The UK oil giant today reported results for the third quarter of 2015 and set out a medium-term financial frame to balance cash flows by 2017 at around $60 per barrel.
BP reported underlying replacement cost profit of $1.8 billion for the quarter, compared with $1.3 billion for the previous quarter and $3.0 billion for the third quarter of 2014.
Compared with a year earlier, the result primarily showed the impact of sharply lower oil and gas prices but also the benefits of a continuing strong downstream environment and performance and steadily lower cash costs throughout the Group.
Group chief executive Bob Dudley and chief financial officer Brian Gilvary will later today describe to investors the company’s response to lower oil prices and how it expects to balance its organic sources and uses of cash by 2017 in an around-$60 per barrel Brent oil price environment. They will also provide an update on BP’s major projects progressing over the next few years.

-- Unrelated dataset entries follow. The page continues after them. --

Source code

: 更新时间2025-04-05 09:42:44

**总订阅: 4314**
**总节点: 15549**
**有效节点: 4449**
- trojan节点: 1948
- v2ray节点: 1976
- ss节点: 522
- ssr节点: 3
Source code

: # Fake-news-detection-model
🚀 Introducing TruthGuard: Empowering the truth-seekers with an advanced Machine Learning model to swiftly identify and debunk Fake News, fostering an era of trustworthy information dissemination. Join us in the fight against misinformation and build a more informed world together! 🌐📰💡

Bob Dudley said: “Last year, we acted decisively to reset BP for a sustained period of lower oil prices and the results are coming through well. We are now in action to rebalance our financial framework in this new price environment.
“And I am confident that BP’s strong and well-balanced portfolio of businesses and projects gives us the ability to grow value into the future. All of this underpins our strong priority of sustaining our dividend and then growing free cash flow and shareholder distributions over the long term.”